A crossover randomized comparative study of zofenopril and ramipril on cough reflex and airway inflammation in healthy volunteers

Abstract

Background: Persistent dry cough is a well known unwanted effect of Angiotensin-Converting Enzyme inhibitors (ACE-i). Animal studies have shown that the ACE-i zofenopril has a less tussigenic effect compared to the widely used ACE-i ramipril. The aim of this study was to compare cough sensitivity to inhaled tussigens, as well as spontaneous cough in response to the administration of zofenopril and ramipril in healthy volunteers; pharmacokinetic (PK) data of both zofenopril and ramipril, as well as their respective active forms, zofenoprilat and ramiprilat, was also collected.

Methods: Forty healthy volunteers were enrolled in a randomized crossover study. Patients were administered zofenopril calcium salt (test drug) coated tablets, 30 mg daily dose or ramipril (reference drug) tablets, 10 mg daily dose, for 7 consecutive days in two periods separated by a 21-day wash-out period. Cough sensitivity to capsaicin and citric acid was assessed as the concentration of each tussigenic agent causing at least 2 (C2) or 5 coughs (C5); spontaneous cough was also monitored throughout the study. PK parameters of zofenopril, ramipril and their active forms, were collected for each of the two study periods. Airway inflammation, as assessed by fractional exhaled nitric oxide (FeNO) and bradykinin (BK) levels, were measured prior to and following each treatment period.

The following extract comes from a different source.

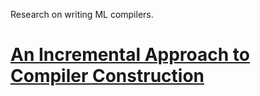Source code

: Research on writing ML compilers.

# [An Incremental Approach to Compiler Construction](http://scheme2006.cs.uchicago.edu/11-ghuloum.pdf)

Results: Ramipril, but not zofenopril, increased (p < 0.01) cough sensitivity to both tussigenic agents as assessed by C2. With citric acid, C5 values calculated after both ramipril and zofenopril administration were significantly (p < 0.05 and p < 0.01, respectively) lower than corresponding control values. With both ACE-i drugs, spontaneous cough was infrequently reported by subjects. Zofenopril/zofenoprilat PK analysis showed higher area under the curve of plasma concentration, τ values (ng/ml x h) than ramipril/ramiprilat (zofenopril vs. ramipril, 84.25 ± 34.47 vs. 47.40 ± 21.30; and zofenoprilat vs. ramiprilat, 653.67 ± 174.91 vs. 182.26 ± 61.28). Both ACE-i drugs did not affect BK plasma levels; in contrast, ramipril, but not zofenopril, significantly increased control FeNO values (from 24 ± 9.6 parts per billion [PPB] to 33 ± 16 PPB; p < 0.01).

Conclusions: Zofenopril has a more favourable profile when compared to ramipril as shown by a reduced pro-inflammatory activity and less impact on the cough reflex.

Keywords: ACE-inhibitors; Airway inflammation; Cough; Ramipril; Zofenopril.

Figure 1

Mean (±SD) Log values of the capsaicin (A, B) and the citric acid (C, D) concentration causing at least two (C2) and five (C5) coughs recorded in control conditions (pre-treatment, cross hatched bars) and after a 7-day treatment (filled bars) with zofenopril (blue bars) or ramipril (red bars) in 40 normal volunteers. *, p < 0.05; **, p < 0.01.

Figure 2

Pooled plasma-concentration/time profiles of zofenopril/ramipril (A) and zofenoprilat/ramiprilat (B) obtained in 40 volunteers. Data presented as mean ± SD.

Figure 3

Box and whiskers plots illustrating changes in fractional exhaled nitric oxide (FeNO) recorded in control conditions (pre-treatment) and after a 7-day treatment period with zofenopril or ramipril in 40 normal volunteers. Data presented as median, 25th/75th percentiles and maximum/minimum recorded values. PPB, parts per billion.

Figure 4

Pooled bradykinin plasma concentration/time profiles of all volunteers obtained after administration of either zofenopril, 30 mg (blue line) or ramipril, 10 mg (red line). Data presented as mean ± SD.